The entries that follow need to be retyped verbatim.

Stored data entries
----------

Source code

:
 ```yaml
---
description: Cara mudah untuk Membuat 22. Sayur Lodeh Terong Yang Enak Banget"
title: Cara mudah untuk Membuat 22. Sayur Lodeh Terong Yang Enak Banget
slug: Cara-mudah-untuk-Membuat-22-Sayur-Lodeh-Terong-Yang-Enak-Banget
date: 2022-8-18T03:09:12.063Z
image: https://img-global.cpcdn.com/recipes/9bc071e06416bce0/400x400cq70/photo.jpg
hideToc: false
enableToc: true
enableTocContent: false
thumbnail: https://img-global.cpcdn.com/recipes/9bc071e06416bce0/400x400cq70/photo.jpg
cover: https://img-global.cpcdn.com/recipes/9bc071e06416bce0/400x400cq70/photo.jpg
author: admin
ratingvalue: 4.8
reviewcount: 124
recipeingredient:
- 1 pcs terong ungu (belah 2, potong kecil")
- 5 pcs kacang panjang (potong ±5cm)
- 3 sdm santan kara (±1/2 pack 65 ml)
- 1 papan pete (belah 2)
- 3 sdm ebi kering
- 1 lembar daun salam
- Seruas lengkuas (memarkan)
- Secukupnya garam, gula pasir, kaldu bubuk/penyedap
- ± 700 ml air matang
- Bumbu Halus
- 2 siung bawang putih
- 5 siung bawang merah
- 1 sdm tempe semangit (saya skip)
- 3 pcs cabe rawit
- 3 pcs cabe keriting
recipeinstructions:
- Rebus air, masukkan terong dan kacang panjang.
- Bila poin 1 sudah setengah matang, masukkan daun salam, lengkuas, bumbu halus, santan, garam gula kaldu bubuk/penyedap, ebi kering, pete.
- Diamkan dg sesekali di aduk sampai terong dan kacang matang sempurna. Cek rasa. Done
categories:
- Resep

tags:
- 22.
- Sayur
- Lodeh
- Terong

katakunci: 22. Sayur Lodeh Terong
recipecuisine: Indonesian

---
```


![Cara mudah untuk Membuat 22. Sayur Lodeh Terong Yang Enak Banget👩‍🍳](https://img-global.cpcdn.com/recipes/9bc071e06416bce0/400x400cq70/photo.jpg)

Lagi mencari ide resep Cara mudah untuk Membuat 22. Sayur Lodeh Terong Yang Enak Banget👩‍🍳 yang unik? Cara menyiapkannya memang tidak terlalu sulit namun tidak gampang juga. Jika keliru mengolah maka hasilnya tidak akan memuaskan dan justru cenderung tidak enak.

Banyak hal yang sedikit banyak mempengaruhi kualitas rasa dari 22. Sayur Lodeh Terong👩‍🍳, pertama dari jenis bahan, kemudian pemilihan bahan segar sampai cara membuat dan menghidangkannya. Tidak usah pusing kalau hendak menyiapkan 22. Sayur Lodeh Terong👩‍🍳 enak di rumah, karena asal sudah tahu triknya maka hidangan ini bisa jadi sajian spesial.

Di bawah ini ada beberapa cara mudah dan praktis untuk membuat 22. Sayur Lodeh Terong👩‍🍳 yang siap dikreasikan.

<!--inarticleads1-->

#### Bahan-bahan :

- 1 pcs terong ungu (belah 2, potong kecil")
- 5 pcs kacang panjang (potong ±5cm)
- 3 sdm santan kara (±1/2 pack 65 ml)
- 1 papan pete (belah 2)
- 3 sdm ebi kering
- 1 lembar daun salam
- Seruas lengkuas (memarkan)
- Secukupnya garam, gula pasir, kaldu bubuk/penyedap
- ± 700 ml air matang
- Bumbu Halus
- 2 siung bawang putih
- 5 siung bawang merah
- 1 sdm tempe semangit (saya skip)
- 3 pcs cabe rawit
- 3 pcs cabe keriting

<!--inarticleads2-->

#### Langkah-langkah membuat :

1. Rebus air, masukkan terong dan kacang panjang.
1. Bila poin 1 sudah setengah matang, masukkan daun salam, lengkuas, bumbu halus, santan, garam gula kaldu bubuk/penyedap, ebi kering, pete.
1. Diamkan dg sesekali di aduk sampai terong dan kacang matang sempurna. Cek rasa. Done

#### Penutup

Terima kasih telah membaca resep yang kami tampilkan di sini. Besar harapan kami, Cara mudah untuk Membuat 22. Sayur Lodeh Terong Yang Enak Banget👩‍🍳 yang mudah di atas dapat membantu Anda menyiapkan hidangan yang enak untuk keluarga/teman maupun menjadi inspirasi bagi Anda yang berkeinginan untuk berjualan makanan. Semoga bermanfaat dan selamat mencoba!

----------

**Expected output:**
Source code

:
 ```yaml
---
description: Cara mudah untuk Membuat 22. Sayur Lodeh Terong Yang Enak Banget"
title: Cara mudah untuk Membuat 22. Sayur Lodeh Terong Yang Enak Banget
slug: Cara-mudah-untuk-Membuat-22-Sayur-Lodeh-Terong-Yang-Enak-Banget
date: 2022-8-18T03:09:12.063Z
image: https://img-global.cpcdn.com/recipes/9bc071e06416bce0/400x400cq70/photo.jpg
hideToc: false
enableToc: true
enableTocContent: false
thumbnail: https://img-global.cpcdn.com/recipes/9bc071e06416bce0/400x400cq70/photo.jpg
cover: https://img-global.cpcdn.com/recipes/9bc071e06416bce0/400x400cq70/photo.jpg
author: admin
ratingvalue: 4.8
reviewcount: 124
recipeingredient:
- 1 pcs terong ungu (belah 2, potong kecil")
- 5 pcs kacang panjang (potong ±5cm)
- 3 sdm santan kara (±1/2 pack 65 ml)
- 1 papan pete (belah 2)
- 3 sdm ebi kering
- 1 lembar daun salam
- Seruas lengkuas (memarkan)
- Secukupnya garam, gula pasir, kaldu bubuk/penyedap
- ± 700 ml air matang
- Bumbu Halus
- 2 siung bawang putih
- 5 siung bawang merah
- 1 sdm tempe semangit (saya skip)
- 3 pcs cabe rawit
- 3 pcs cabe keriting
recipeinstructions:
- Rebus air, masukkan terong dan kacang panjang.
- Bila poin 1 sudah setengah matang, masukkan daun salam, lengkuas, bumbu halus, santan, garam gula kaldu bubuk/penyedap, ebi kering, pete.
- Diamkan dg sesekali di aduk sampai terong dan kacang matang sempurna. Cek rasa. Done
categories:
- Resep

tags:
- 22.
- Sayur
- Lodeh
- Terong

katakunci: 22. Sayur Lodeh Terong
recipecuisine: Indonesian

---
```


![Cara mudah untuk Membuat 22. Sayur Lodeh Terong Yang Enak Banget👩‍🍳](https://img-global.cpcdn.com/recipes/9bc071e06416bce0/400x400cq70/photo.jpg)

Lagi mencari ide resep Cara mudah untuk Membuat 22. Sayur Lodeh Terong Yang Enak Banget👩‍🍳 yang unik? Cara menyiapkannya memang tidak terlalu sulit namun tidak gampang juga. Jika keliru mengolah maka hasilnya tidak akan memuaskan dan justru cenderung tidak enak.

Banyak hal yang sedikit banyak mempengaruhi kualitas rasa dari 22. Sayur Lodeh Terong👩‍🍳, pertama dari jenis bahan, kemudian pemilihan bahan segar sampai cara membuat dan menghidangkannya. Tidak usah pusing kalau hendak menyiapkan 22. Sayur Lodeh Terong👩‍🍳 enak di rumah, karena asal sudah tahu triknya maka hidangan ini bisa jadi sajian spesial.

Di bawah ini ada beberapa cara mudah dan praktis untuk membuat 22. Sayur Lodeh Terong👩‍🍳 yang siap dikreasikan.

<!--inarticleads1-->

#### Bahan-bahan :

- 1 pcs terong ungu (belah 2, potong kecil")
- 5 pcs kacang panjang (potong ±5cm)
- 3 sdm santan kara (±1/2 pack 65 ml)
- 1 papan pete (belah 2)
- 3 sdm ebi kering
- 1 lembar daun salam
- Seruas lengkuas (memarkan)
- Secukupnya garam, gula pasir, kaldu bubuk/penyedap
- ± 700 ml air matang
- Bumbu Halus
- 2 siung bawang putih
- 5 siung bawang merah
- 1 sdm tempe semangit (saya skip)
- 3 pcs cabe rawit
- 3 pcs cabe keriting

<!--inarticleads2-->

#### Langkah-langkah membuat :

1. Rebus air, masukkan terong dan kacang panjang.
1. Bila poin 1 sudah setengah matang, masukkan daun salam, lengkuas, bumbu halus, santan, garam gula kaldu bubuk/penyedap, ebi kering, pete.
1. Diamkan dg sesekali di aduk sampai terong dan kacang matang sempurna. Cek rasa. Done

#### Penutup

Terima kasih telah membaca resep yang kami tampilkan di sini. Besar harapan kami, Cara mudah untuk Membuat 22. Sayur Lodeh Terong Yang Enak Banget👩‍🍳 yang mudah di atas dapat membantu Anda menyiapkan hidangan yang enak untuk keluarga/teman maupun menjadi inspirasi bagi Anda yang berkeinginan untuk berjualan makanan. Semoga bermanfaat dan selamat mencoba!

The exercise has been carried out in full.